It has emerged that a teacher in the Komenda-Edina-Eguafo-Abrem (KEEA) Municipality, in the Central Region, has impregnated three girls in the same class. It is also reported that seven other girls have also been impregnated by their close relatives in the municipality. The situation, according to the GES, will have a serious psychological effect on the girls.
While the discussions on the issues were ongoing, another disturbing video emerged online in which a priest of the Anglican Church was seen kissing three students of the St Monica’s College of Education, in the Asante-Mampong.
Statistics
These disturbing incidents of sexual abuse of young girls, especially by elderly men who exert authority over them, are emerging at a time the country is grappling with huge numbers of teenage pregnancies.
In July, this year, data from the Ghana Health Service District Health Information Management Health System (DHIMS) showed that more than half a million teenagers are on record to have gotten pregnant over the last five years.
Between 2016 and 2020, about 555,575 teenagers, aged 10 to 19 years, were said to have gotten pregnant. Within the five years, 13,444 teenagers, between the ages of 10 and 14, got pregnant, while some 542,131 teenagers, aged 15 to 19 years, got pregnant.
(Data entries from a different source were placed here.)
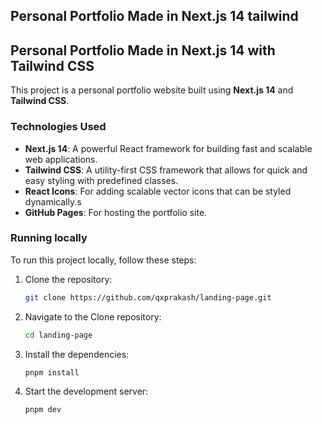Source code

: ## Personal Portfolio Made in Next.js 14 tailwind

## Personal Portfolio Made in Next.js 14 with Tailwind CSS

This project is a personal portfolio website built using **Next.js 14** and **Tailwind CSS**.

### Technologies Used

- **Next.js 14**: A powerful React framework for building fast and scalable web applications.
- **Tailwind CSS**: A utility-first CSS framework that allows for quick and easy styling with predefined classes.
- **React Icons**: For adding scalable vector icons that can be styled dynamically.s
- **GitHub Pages**: For hosting the portfolio site.

### Running locally

To run this project locally, follow these steps:

1. Clone the repository:

   ```bash
   git clone https://github.com/qxprakash/landing-page.git
   ```

2. Navigate to the Clone repository:
   ```bash
   cd landing-page
   ```
3. Install the dependencies:
   ```bash
   pnpm install
   ```
4. Start the development server:
   ```bash
   pnpm dev
   ```
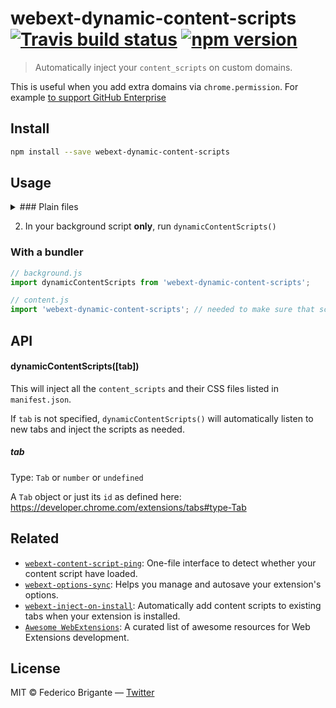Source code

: # webext-dynamic-content-scripts [![Travis build status](https://api.travis-ci.org/bfred-it/webext-dynamic-content-scripts.svg?branch=master)](https://travis-ci.org/bfred-it/webext-dynamic-content-scripts) [![npm version](https://img.shields.io/npm/v/webext-dynamic-content-scripts.svg)](https://www.npmjs.com/package/webext-dynamic-content-scripts)

> Automatically inject your `content_scripts` on custom domains.

This is useful when you add extra domains via `chrome.permission`. For example [to support GitHub Enterprise](https://github.com/npmhub/npmhub/issues/29)

## Install

```sh
npm install --save webext-dynamic-content-scripts
```

## Usage

<details><summary>
### Plain files
</summary>

1. In your `manifest.json`, include the file as background and as content script:

	```js
	{
		"background": {
			"scripts": [
				"dist/webext-dynamic-content-scripts.js"
			]
		},
		"content_scripts": [
			{
				"js": [
					"dist/webext-dynamic-content-scripts.js",
					"content.js"
				]
			}
		]
	}
	```

</details>

2. In your background script **only**, run `dynamicContentScripts()`

### With a bundler

```js
// background.js
import dynamicContentScripts from 'webext-dynamic-content-scripts';
```

```js
// content.js
import 'webext-dynamic-content-scripts'; // needed to make sure that scripts aren't loaded twice
```

## API

#### dynamicContentScripts([tab])

This will inject all the `content_scripts` and their CSS files listed in `manifest.json`.

If `tab` is not specified, `dynamicContentScripts()` will automatically listen to new tabs and inject the scripts as needed.

##### tab

Type: `Tab` or `number` or `undefined`

A `Tab` object or just its `id` as defined here: https://developer.chrome.com/extensions/tabs#type-Tab

## Related

* [`webext-content-script-ping`](https://github.com/bfred-it/webext-content-script-ping): One-file interface to detect whether your content script have loaded.
* [`webext-options-sync`](https://github.com/bfred-it/webext-options-sync): Helps you manage and autosave your extension's options.
* [`webext-inject-on-install`](https://github.com/bfred-it/webext-inject-on-install): Automatically add content scripts to existing tabs when your extension is installed.
* [`Awesome WebExtensions`](https://github.com/bfred-it/Awesome-WebExtensions): A curated list of awesome resources for Web Extensions development.

## License

MIT © Federico Brigante — [Twitter](http://twitter.com/bfred_it)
On average, a little over 112,800 teenagers get pregnant annually.
The annual breakdown for pregnancies involving 10 to 14-year-olds showed that in 2016, about 2,325 cases were recorded; in 2017, some 2,585 teenagers got pregnant; and in 2018, the figure increased to 2,968, but reduced to 2,856 pregnancy cases in 2020.
From 2016 to 2020, the Ashanti region recorded 2,165 cases of pregnancies among teenagers under 14. The Eastern region followed with 1,528 cases; Central region, 1,327; Greater Accra, 1,247; Western region, 1,156; Bono East, 881, and Volta region saw some 810 girls under 14 years getting pregnant over the five-year period.
Others are Bono region, 766; Northern region, 595; Upper East, 575; Western North, 523 and Oti, 448. The rest are Savannah, 434 cases; Upper West region, 386; Ahafo region, 321 and North East region 282.
Disturbing
These figures are disturbing, especially in our part of the world where the education of young girls mostly get truncated as soon as they get pregnant. This is aside from the social stigma and the psychological trauma it comes with, and the problem it brings unto society, including street children, increase in crime in some situations, to mention but a few.
That is why we need to do more as a country in protecting our young girls from irresponsible men who take advantage of their situations to prey on them.
Women over the years have moved from when they were only seen to be good for the kitchen to the point where they are now serving as CEOs and business managers. The Sustainable Development Goal (SDG) Five aims at, among other things, ensuring that at least 30 per cent of top management positions will be occupied by women by 2030.
The country needs to make conscious efforts to ensure that we produce women who can rise to get to that level. However, the dream will come to nought if our young ladies are constantly exposed to sexual abuses that cut short their ambitions.
That is why we at the Daily Statesman are calling on state actors, civil society, actors in our education sector, among others, to rise up in arms against men who prey on young ladies.
Sexual abuses should not be treated like one of those domestic issues where perpetrators are given a slap on the wrist and asked to go and sin no more. Men who use their power to abuse young ladies must be prosecuted under our Criminal offences Act, 1960 (Act 29), and given hefty punishment to serve as a deterrence to others.
The era where the victims were rather penalised, using socio-cultural beliefs, should be discouraged by all well-meaning individuals. As a country, we need to do well to protect our young ladies from sexual predators, at least, for the sake of the future of the country.